Lecornu müsse jetzt zeigen, dass er verstanden habe, dass Macrons Bewegung nicht die Mehrheit habe, heißt es seitens der Sozialisten. Um mit ihnen verhandeln zu können, müsse er spektakuläre Veränderungen vornehmen.
Der neue Premier, der einst Mönch werden wollte und noch immer jedes Jahr eine Woche in einem Benediktiner-Kloster verbringt, muss darauf gefasst sein, dass er beim Haushalt 2026 deutliche Zugeständnisse machen muss.

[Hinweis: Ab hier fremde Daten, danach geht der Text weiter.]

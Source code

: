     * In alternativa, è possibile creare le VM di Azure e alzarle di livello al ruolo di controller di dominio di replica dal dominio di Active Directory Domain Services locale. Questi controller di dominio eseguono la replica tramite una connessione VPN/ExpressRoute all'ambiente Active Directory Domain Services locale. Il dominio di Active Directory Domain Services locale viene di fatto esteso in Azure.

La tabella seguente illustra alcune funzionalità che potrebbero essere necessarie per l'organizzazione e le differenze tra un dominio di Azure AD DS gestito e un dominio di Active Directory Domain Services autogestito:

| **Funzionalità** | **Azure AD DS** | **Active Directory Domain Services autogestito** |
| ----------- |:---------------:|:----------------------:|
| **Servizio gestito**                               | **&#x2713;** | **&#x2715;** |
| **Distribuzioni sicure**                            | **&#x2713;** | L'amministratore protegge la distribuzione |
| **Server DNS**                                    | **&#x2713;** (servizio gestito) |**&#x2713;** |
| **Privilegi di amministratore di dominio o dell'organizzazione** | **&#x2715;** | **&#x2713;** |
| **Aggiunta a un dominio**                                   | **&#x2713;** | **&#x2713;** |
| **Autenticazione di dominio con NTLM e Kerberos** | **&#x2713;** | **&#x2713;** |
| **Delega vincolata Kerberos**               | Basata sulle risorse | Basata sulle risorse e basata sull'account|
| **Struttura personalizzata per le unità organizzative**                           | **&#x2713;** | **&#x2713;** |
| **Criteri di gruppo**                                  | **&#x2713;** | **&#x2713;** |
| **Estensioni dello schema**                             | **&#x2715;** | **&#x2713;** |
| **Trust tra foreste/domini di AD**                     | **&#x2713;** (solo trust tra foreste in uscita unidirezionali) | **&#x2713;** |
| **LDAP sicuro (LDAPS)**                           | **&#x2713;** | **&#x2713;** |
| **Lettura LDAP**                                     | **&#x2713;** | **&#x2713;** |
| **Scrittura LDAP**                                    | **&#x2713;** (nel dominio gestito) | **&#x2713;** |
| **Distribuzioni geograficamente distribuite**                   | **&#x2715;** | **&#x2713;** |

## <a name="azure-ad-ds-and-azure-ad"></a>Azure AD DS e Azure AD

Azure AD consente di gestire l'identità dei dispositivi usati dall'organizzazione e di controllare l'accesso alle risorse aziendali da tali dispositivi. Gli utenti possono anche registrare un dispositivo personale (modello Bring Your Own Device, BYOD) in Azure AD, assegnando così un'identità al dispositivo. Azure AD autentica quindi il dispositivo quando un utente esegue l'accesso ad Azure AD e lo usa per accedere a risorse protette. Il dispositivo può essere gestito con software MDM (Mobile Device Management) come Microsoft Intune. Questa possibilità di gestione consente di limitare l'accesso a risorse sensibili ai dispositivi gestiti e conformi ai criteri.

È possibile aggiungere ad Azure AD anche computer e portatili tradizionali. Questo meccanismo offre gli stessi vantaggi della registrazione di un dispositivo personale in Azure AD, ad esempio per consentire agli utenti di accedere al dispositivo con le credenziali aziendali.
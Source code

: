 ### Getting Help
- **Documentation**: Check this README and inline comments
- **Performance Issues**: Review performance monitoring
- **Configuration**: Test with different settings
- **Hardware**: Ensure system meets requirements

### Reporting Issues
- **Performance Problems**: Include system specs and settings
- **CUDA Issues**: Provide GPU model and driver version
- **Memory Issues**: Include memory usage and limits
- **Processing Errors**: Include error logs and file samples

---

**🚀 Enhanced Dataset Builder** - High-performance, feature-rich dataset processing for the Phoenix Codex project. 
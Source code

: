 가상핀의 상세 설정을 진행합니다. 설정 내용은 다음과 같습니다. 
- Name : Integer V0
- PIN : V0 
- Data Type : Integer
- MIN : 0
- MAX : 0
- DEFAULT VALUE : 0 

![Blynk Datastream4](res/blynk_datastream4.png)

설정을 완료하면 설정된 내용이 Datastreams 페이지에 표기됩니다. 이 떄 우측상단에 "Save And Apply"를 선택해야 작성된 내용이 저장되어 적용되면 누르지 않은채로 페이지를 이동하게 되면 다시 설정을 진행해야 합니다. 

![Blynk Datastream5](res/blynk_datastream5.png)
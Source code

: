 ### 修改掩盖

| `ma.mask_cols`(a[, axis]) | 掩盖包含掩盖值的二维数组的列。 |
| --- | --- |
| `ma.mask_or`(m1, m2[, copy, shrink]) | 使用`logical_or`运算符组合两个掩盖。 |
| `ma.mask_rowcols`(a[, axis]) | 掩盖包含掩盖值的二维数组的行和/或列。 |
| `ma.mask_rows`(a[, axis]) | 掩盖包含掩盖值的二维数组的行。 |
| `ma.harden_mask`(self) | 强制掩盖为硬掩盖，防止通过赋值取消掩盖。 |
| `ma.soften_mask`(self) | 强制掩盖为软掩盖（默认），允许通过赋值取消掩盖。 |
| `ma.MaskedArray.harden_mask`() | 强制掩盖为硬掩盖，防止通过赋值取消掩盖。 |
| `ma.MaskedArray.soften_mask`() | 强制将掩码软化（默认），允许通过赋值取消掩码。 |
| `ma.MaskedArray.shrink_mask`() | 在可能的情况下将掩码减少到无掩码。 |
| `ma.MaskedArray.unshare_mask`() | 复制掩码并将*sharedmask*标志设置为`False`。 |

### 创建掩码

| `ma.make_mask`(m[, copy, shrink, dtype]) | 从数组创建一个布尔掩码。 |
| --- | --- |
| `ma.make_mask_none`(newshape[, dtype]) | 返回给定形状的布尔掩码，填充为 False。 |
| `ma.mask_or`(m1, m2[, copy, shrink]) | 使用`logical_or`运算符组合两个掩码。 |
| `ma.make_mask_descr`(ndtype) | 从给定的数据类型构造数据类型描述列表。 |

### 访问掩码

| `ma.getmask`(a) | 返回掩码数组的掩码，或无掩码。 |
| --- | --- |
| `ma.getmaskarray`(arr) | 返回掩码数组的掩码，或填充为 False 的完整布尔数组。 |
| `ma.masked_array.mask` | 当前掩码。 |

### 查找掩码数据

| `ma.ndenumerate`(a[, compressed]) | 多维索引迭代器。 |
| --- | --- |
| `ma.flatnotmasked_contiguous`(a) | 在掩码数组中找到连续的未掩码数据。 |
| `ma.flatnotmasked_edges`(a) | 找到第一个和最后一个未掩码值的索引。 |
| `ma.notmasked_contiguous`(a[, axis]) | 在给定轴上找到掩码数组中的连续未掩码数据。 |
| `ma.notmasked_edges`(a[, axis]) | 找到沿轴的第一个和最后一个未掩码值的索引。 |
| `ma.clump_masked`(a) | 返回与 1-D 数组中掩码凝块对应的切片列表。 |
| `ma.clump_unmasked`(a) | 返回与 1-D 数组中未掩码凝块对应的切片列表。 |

Bayrous Regierung hatte den Haushaltsentwurf in ihren letzten Tagen so weit vorbereitet, dass er eigentlich sofort dem Ministerrat präsentiert werden könnte. Doch die Opposition wird alles daran setzen, die geplanten Haushaltsanstrengungen über 44 Mrd. Euro aufzuweichen. Die Sozialisten plädieren zudem für die Einführung einer Reichensteuer.
Diplomatisches Geschick
Er sei zu glatt, werfen einige Kritiker dem neuen Premierminister vor. Aber vielleicht kann genau diese Art helfen, Frankreich aus der verfahrenen Situation herauszubekommen. Immerhin hat Lecornu, der bereits mit 27 Jahren Bürgermeister der Kleinstadt Vernon in der Normandie und mit 28 Vize-Präsident der Agglomeration Seine Normandie geworden ist, als Verteidigungsminister auch diplomatisches Geschick bewiesen. Er sei in dieser Zeit eine Art zweiter Außenminister gewesen, heißt es in Paris. Er begreife und entscheide schnell. Auf deutscher Seite schätzt nicht nur Bundesverteidigungsminister Boris Pistorius Frankreichs neuen Premierminister. Lecornu, der einst parlamentarischer Mitarbeiter von Ex-Wirtschaftsminister Bruno Le Maire und unter Ex-Premier Edouard Philippe als Minister für verschiedene Bereiche zuständig war, kann jetzt in seiner neuen Funktion vor allem auf die Unterstützung von Justizminister Gérald Darmanin bauen, einem seiner besten Freunde. Er hat bereits signalisiert, dass er gerne Justizminister bleiben möchte.